* [ASSIGNED TASK]: Only the lines from the one that contains "2）关注Disruptive Technology。 Disruptive" through the final line of the entries should be repeated, exactly as written.

* [ENTRIES SUPPLIED]:
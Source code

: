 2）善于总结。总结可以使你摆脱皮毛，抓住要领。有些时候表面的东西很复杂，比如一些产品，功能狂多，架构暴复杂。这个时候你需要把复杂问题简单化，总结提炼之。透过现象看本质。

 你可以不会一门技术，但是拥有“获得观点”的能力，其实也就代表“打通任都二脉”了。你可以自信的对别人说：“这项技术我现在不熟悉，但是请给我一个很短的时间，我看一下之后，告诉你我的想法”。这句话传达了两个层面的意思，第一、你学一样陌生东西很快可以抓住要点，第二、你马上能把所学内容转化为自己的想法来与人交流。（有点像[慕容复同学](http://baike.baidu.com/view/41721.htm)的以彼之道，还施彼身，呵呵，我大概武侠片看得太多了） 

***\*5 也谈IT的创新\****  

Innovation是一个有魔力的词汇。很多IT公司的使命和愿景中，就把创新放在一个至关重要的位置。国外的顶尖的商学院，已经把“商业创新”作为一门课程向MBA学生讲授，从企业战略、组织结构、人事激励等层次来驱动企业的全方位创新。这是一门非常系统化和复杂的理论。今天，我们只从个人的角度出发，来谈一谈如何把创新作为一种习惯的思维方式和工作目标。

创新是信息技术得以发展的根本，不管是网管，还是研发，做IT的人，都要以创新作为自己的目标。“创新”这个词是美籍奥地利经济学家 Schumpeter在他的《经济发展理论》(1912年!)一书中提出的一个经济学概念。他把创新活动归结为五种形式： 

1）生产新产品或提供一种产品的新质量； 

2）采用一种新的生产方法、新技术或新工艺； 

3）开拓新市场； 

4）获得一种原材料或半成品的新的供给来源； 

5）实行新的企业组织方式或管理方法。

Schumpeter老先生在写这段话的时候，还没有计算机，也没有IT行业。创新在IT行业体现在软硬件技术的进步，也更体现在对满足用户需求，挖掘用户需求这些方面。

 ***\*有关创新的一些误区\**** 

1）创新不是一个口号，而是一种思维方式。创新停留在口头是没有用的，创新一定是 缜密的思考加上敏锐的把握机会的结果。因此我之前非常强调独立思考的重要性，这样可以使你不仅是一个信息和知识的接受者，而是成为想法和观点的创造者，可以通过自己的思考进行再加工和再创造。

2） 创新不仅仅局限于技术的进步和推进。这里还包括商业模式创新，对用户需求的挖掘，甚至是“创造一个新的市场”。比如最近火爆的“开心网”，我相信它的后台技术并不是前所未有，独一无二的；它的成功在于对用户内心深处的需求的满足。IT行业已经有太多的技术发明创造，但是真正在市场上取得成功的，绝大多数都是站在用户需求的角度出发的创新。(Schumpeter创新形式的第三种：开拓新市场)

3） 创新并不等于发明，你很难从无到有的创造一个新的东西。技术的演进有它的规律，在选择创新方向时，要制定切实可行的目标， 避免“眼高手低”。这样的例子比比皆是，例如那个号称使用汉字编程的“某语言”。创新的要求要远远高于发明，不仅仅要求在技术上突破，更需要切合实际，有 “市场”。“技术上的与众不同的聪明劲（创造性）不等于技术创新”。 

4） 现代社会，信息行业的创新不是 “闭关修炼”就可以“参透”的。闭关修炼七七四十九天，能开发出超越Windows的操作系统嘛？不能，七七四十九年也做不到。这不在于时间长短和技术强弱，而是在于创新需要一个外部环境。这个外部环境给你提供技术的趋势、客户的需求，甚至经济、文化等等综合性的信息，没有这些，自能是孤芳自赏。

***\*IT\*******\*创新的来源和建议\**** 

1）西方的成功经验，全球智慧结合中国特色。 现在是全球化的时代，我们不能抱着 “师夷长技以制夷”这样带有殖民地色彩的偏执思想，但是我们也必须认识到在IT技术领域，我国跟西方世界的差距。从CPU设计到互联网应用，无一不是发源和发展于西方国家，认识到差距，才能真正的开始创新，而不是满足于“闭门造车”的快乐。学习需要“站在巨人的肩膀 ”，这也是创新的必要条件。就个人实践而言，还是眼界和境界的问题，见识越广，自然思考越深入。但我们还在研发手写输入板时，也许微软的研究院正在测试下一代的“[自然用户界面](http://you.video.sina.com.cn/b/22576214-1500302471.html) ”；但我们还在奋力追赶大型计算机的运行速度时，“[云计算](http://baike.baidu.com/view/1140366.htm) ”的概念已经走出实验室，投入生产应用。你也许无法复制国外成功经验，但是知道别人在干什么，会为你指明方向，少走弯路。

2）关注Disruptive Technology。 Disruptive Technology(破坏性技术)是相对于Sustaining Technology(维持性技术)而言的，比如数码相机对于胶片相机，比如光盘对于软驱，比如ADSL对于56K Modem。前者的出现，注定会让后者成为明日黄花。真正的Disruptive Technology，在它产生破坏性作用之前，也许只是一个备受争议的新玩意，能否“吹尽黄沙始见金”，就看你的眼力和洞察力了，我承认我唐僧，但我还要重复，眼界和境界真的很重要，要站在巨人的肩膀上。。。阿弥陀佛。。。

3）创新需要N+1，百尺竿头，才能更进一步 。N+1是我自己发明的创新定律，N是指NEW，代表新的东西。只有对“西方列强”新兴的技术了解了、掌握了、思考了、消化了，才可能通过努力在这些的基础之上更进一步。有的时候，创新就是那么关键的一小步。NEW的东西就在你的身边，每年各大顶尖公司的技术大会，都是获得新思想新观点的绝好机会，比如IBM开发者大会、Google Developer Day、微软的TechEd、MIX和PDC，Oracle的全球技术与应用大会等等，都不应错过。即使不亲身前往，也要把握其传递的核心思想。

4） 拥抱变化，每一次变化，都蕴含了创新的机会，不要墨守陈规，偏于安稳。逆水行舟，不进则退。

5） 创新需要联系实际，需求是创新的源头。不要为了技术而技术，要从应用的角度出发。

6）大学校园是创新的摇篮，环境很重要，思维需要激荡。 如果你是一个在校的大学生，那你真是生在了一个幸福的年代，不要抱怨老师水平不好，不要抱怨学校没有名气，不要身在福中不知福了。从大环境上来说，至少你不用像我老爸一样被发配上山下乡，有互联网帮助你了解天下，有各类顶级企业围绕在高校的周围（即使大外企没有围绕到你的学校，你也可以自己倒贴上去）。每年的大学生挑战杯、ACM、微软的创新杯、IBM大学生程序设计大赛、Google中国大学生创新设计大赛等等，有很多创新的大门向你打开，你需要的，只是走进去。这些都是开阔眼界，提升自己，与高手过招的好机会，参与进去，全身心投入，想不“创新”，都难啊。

* [RESULT BELOW]:
2）关注Disruptive Technology。 Disruptive Technology(破坏性技术)是相对于Sustaining Technology(维持性技术)而言的，比如数码相机对于胶片相机，比如光盘对于软驱，比如ADSL对于56K Modem。前者的出现，注定会让后者成为明日黄花。真正的Disruptive Technology，在它产生破坏性作用之前，也许只是一个备受争议的新玩意，能否“吹尽黄沙始见金”，就看你的眼力和洞察力了，我承认我唐僧，但我还要重复，眼界和境界真的很重要，要站在巨人的肩膀上。。。阿弥陀佛。。。

3）创新需要N+1，百尺竿头，才能更进一步 。N+1是我自己发明的创新定律，N是指NEW，代表新的东西。只有对“西方列强”新兴的技术了解了、掌握了、思考了、消化了，才可能通过努力在这些的基础之上更进一步。有的时候，创新就是那么关键的一小步。NEW的东西就在你的身边，每年各大顶尖公司的技术大会，都是获得新思想新观点的绝好机会，比如IBM开发者大会、Google Developer Day、微软的TechEd、MIX和PDC，Oracle的全球技术与应用大会等等，都不应错过。即使不亲身前往，也要把握其传递的核心思想。

4） 拥抱变化，每一次变化，都蕴含了创新的机会，不要墨守陈规，偏于安稳。逆水行舟，不进则退。

5） 创新需要联系实际，需求是创新的源头。不要为了技术而技术，要从应用的角度出发。

6）大学校园是创新的摇篮，环境很重要，思维需要激荡。 如果你是一个在校的大学生，那你真是生在了一个幸福的年代，不要抱怨老师水平不好，不要抱怨学校没有名气，不要身在福中不知福了。从大环境上来说，至少你不用像我老爸一样被发配上山下乡，有互联网帮助你了解天下，有各类顶级企业围绕在高校的周围（即使大外企没有围绕到你的学校，你也可以自己倒贴上去）。每年的大学生挑战杯、ACM、微软的创新杯、IBM大学生程序设计大赛、Google中国大学生创新设计大赛等等，有很多创新的大门向你打开，你需要的，只是走进去。这些都是开阔眼界，提升自己，与高手过招的好机会，参与进去，全身心投入，想不“创新”，都难啊。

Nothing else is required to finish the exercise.